AVAILABLE RECORDS:

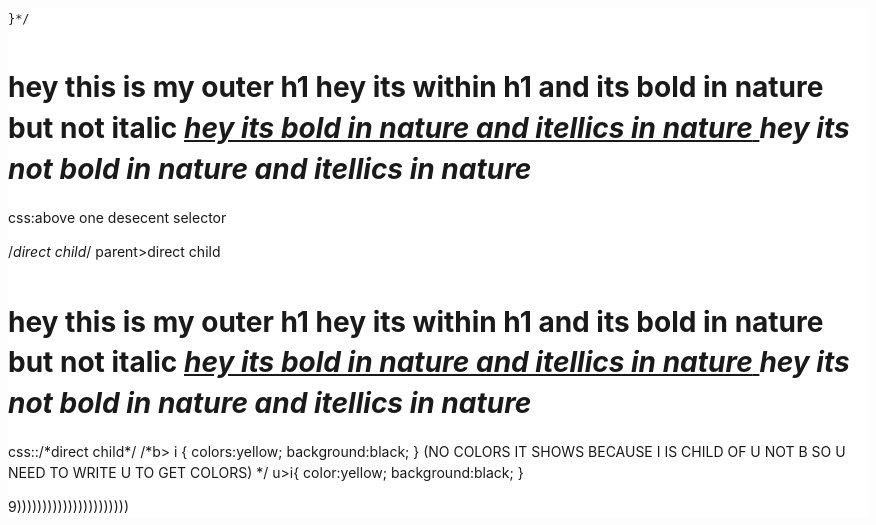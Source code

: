     }*/

<html>
  <head>
    <title>selectos in css</title>
    <link href="./day11.css" rel="stylesheet">
    </head>
  <body>
<h1> <b>
    hey this is my  outer h1 hey its within h1 and its bold in nature but not italic
    <u>
    <i> hey its bold in nature and itellics in nature</i>
  </u>
  </b>
    <i> hey its not bold in nature and itellics in nature</i>
    </h1>

  </body>
</html> 

css:above one desecent selector

/*direct child*/
parent>direct child
<html>
  <head>
    <title>selectos in css</title>
    <link href="./day11.css" rel="stylesheet">
    </head>
  <body>
<h1> <b>
    hey this is my  outer h1 hey its within h1 and its bold in nature but not italic
    <u>
    <i> hey its bold in nature and itellics in nature</i>
  </u>
  </b>
    <i> hey its not bold in nature and itellics in nature</i>
    </h1>
  </body>
</html>
css::/*direct child*/
/*b> i {
    colors:yellow;
  background:black;
} (NO COLORS IT SHOWS BECAUSE I IS CHILD OF U NOT B SO U NEED TO WRITE U TO GET COLORS)  */
u>i{
    color:yellow;
        background:black;
}


9))))))))))))))))))))))
<html>
<hrad>
<title>selectors in css</head>
<style>
 (internal( h6 {
    color:red;
    background:purple;
  }
  <link href="day11.css" rel="stylesheet"/>
  </head>
  <body>
  <h6 style="color:aqua;background:black;">
  hey it has inline internal and external
  </h6>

TASK TO CARRY OUT:
Take the material above and set it down exactly, minus the images.

ANSWER TO THIS TASK:
Source code

:     }*/

<html>
  <head>
    <title>selectos in css</title>
    <link href="./day11.css" rel="stylesheet">
    </head>
  <body>
<h1> <b>
    hey this is my  outer h1 hey its within h1 and its bold in nature but not italic
    <u>
    <i> hey its bold in nature and itellics in nature</i>
  </u>
  </b>
    <i> hey its not bold in nature and itellics in nature</i>
    </h1>

  </body>
</html> 

css:above one desecent selector

/*direct child*/
parent>direct child
<html>
  <head>
    <title>selectos in css</title>
    <link href="./day11.css" rel="stylesheet">
    </head>
  <body>
<h1> <b>
    hey this is my  outer h1 hey its within h1 and its bold in nature but not italic
    <u>
    <i> hey its bold in nature and itellics in nature</i>
  </u>
  </b>
    <i> hey its not bold in nature and itellics in nature</i>
    </h1>
  </body>
</html>
css::/*direct child*/
/*b> i {
    colors:yellow;
  background:black;
} (NO COLORS IT SHOWS BECAUSE I IS CHILD OF U NOT B SO U NEED TO WRITE U TO GET COLORS)  */
u>i{
    color:yellow;
        background:black;
}


9))))))))))))))))))))))
<html>
<hrad>
<title>selectors in css</head>
<style>
 (internal( h6 {
    color:red;
    background:purple;
  }
  <link href="day11.css" rel="stylesheet"/>
  </head>
  <body>
  <h6 style="color:aqua;background:black;">
  hey it has inline internal and external
  </h6>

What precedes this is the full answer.